Laugier-Hunziker Syndrome

Benign hyperpigmentation of the lips and fingers has been reported.¹ The average age of onset of LHS is 52 years, and it typically is diagnosed in white adults.^1,2 In LHS, pigmentation is most commonly distributed on the lips, especially the lower lips and oral mucosa.² Pigmentation of the nails in the form of longitudinal melanonychia is present in approximately half of cases.^2,3 There also may be pigmentation of the neck; thorax; abdomen; and acral surfaces, especially the fingertips.^1-3 Rarely, pigmented macules can occur on the genitalia or sclera.^1,2 Unlike Peutz-Jeghers syndrome, the diagnosis of LHS does not result from a germline mutation and carries no risk of gastrointestinal polyposis or internal malignancy.^3,4 The histopathology of a pigmented macule of LHS shows a normal number and morphology of melanocytes.
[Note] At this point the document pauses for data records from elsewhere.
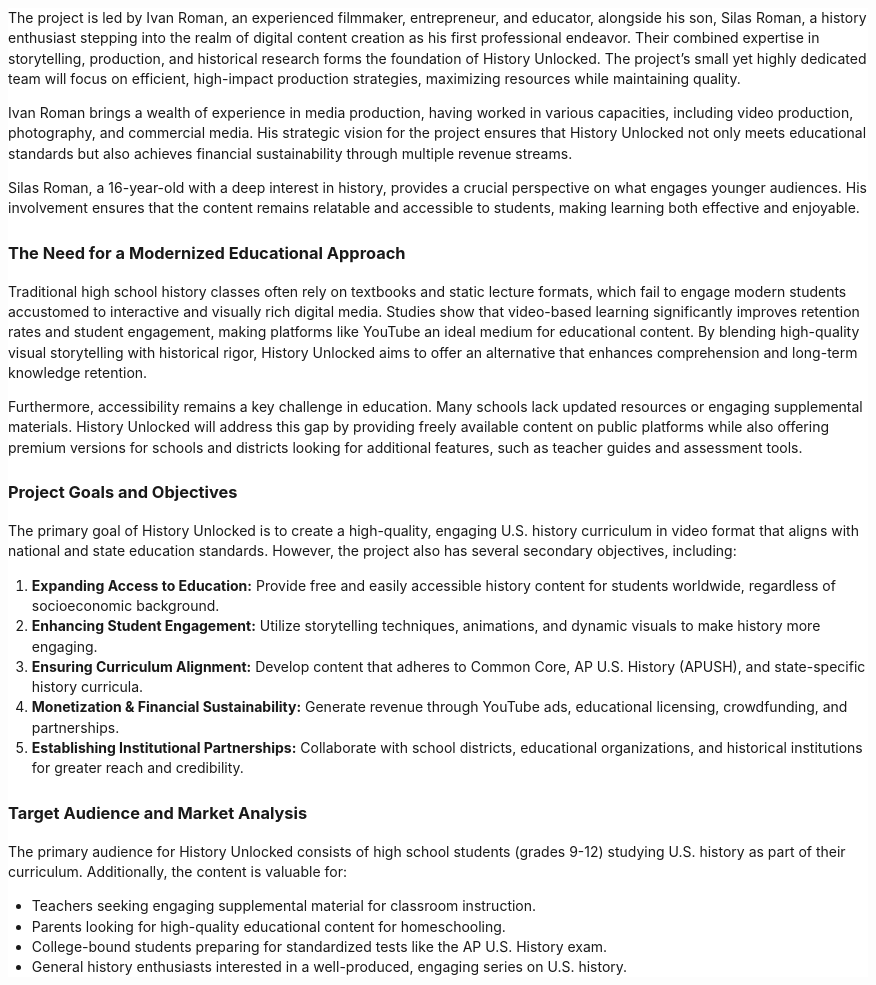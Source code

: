 The project is led by Ivan Roman, an experienced filmmaker, entrepreneur, and educator, alongside his son, Silas Roman, a history enthusiast stepping into the realm of digital content creation as his first professional endeavor. Their combined expertise in storytelling, production, and historical research forms the foundation of History Unlocked. The project’s small yet highly dedicated team will focus on efficient, high-impact production strategies, maximizing resources while maintaining quality.

Ivan Roman brings a wealth of experience in media production, having worked in various capacities, including video production, photography, and commercial media. His strategic vision for the project ensures that History Unlocked not only meets educational standards but also achieves financial sustainability through multiple revenue streams.

Silas Roman, a 16-year-old with a deep interest in history, provides a crucial perspective on what engages younger audiences. His involvement ensures that the content remains relatable and accessible to students, making learning both effective and enjoyable.

### **The Need for a Modernized Educational Approach**

Traditional high school history classes often rely on textbooks and static lecture formats, which fail to engage modern students accustomed to interactive and visually rich digital media. Studies show that video-based learning significantly improves retention rates and student engagement, making platforms like YouTube an ideal medium for educational content. By blending high-quality visual storytelling with historical rigor, History Unlocked aims to offer an alternative that enhances comprehension and long-term knowledge retention.

Furthermore, accessibility remains a key challenge in education. Many schools lack updated resources or engaging supplemental materials. History Unlocked will address this gap by providing freely available content on public platforms while also offering premium versions for schools and districts looking for additional features, such as teacher guides and assessment tools.

### **Project Goals and Objectives**

The primary goal of History Unlocked is to create a high-quality, engaging U.S. history curriculum in video format that aligns with national and state education standards. However, the project also has several secondary objectives, including:

1. **Expanding Access to Education:** Provide free and easily accessible history content for students worldwide, regardless of socioeconomic background.
2. **Enhancing Student Engagement:** Utilize storytelling techniques, animations, and dynamic visuals to make history more engaging.
3. **Ensuring Curriculum Alignment:** Develop content that adheres to Common Core, AP U.S. History (APUSH), and state-specific history curricula.
4. **Monetization & Financial Sustainability:** Generate revenue through YouTube ads, educational licensing, crowdfunding, and partnerships.
5. **Establishing Institutional Partnerships:** Collaborate with school districts, educational organizations, and historical institutions for greater reach and credibility.

### **Target Audience and Market Analysis**

The primary audience for History Unlocked consists of high school students (grades 9-12) studying U.S. history as part of their curriculum. Additionally, the content is valuable for:
- Teachers seeking engaging supplemental material for classroom instruction.
- Parents looking for high-quality educational content for homeschooling.
- College-bound students preparing for standardized tests like the AP U.S. History exam.
- General history enthusiasts interested in a well-produced, engaging series on U.S. history.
Epidermal basement membrane pigmentation is common, with pigment-laden macrophages evident in the papillary dermis.³

RELATED ARTICLE: Asymptomatic Lower Lip Hyperpigmentation From Laugier-Hunziker Syndrome

The differential diagnosis of multiple lentigines is broad and includes Peutz-Jeghers syndrome; LEOPARD (lentigines, electrocardiographic conduction abnormalities, ocular hypertelorism, pulmonary stenosis, abnormalities of genitalia, retardation of growth, deafness) syndrome; Carney complexes, including LAMB (lentigines, atrial myxoma, mucocutaneous myxoma, blue nevi) and NAME (nevi, atrial myxoma, myxoid neurofibroma, ephelide) syndromes⁵; primary adrenocortical insufficiency (Addison disease); and idiopathic melanoplakia^.2 Peutz-Jeghers syndrome, an autosomal-dominant syndrome with mucocutaneous lentigines, has a similar clinical appearance to LHS; therefore, it is necessary to exclude this diagnosis due to its association with intestinal hamartomatous polyps and internal malignancies (Table).^3,6,7

Peutz-Jeghers syndrome is characterized by mucocutaneous hyperpigmentation and intestinal hamartomatous polyposis and is associated with internal malignancies of the colon, breast, pancreas, stomach, small intestines, ovaries, lung, and Sertoli cells in men.^6,7 Associated gastrointestinal tract malignancies in descending order of frequency are colon (39%), pancreatic (36%), gastric (29%), and small intestine (13%).¹ It is caused by a germ line mutation of the serine/threonine kinase 11 gene, STK11. Although the appearance and distribution of the mucocutaneous lentigines is similar to individuals with LHS, by contrast the lentiginosis in individuals with Peutz-Jeghers syndrome is present from birth or develops during infancy.⁶ Aggressive cancer screening guidelines aid in early detection and begin at 8 years of age with a baseline colonoscopy and esophagogastroduodenoscopy; future screening is dictated by the presence or absence of polyps. If no polyps are detected at 8 years of age, a colonoscopy and esophagogastroduodenoscopy are repeated at 18 years of age and then every 3 years until 50 years of age.⁸

In an adult patient, the diagnosis of LHS can be made clinically and a correct diagnosis prevents frequent and unpleasant gastrointestinal tract cancer screening examinations. Lampe et al² described a man with LHS who was incorrectly diagnosed with Peutz-Jeghers syndrome and experienced a colonic perforation as a complication of a screening colonoscopy. Their case report underscores the importance of making the correct diagnosis of LHS to avoid undertaking unnecessary aggressive cancer screening regimens.²

Although LHS is a benign condition that does not require treatment, Q-switched alexandrite or erbium:YAG laser therapy has been shown to improve the pigmentary findings associated with LHS.^9,10 It has been suggested that LHS should be renamed Laugier-Hunziker pigmentation² or mucocutaneous lentiginosis of Laugier and Hunziker¹ to differentiate LHS as simply a disorder of pigmentation rather than a potentially morbid genetic defect, as in Peutz-Jeghers syndrome.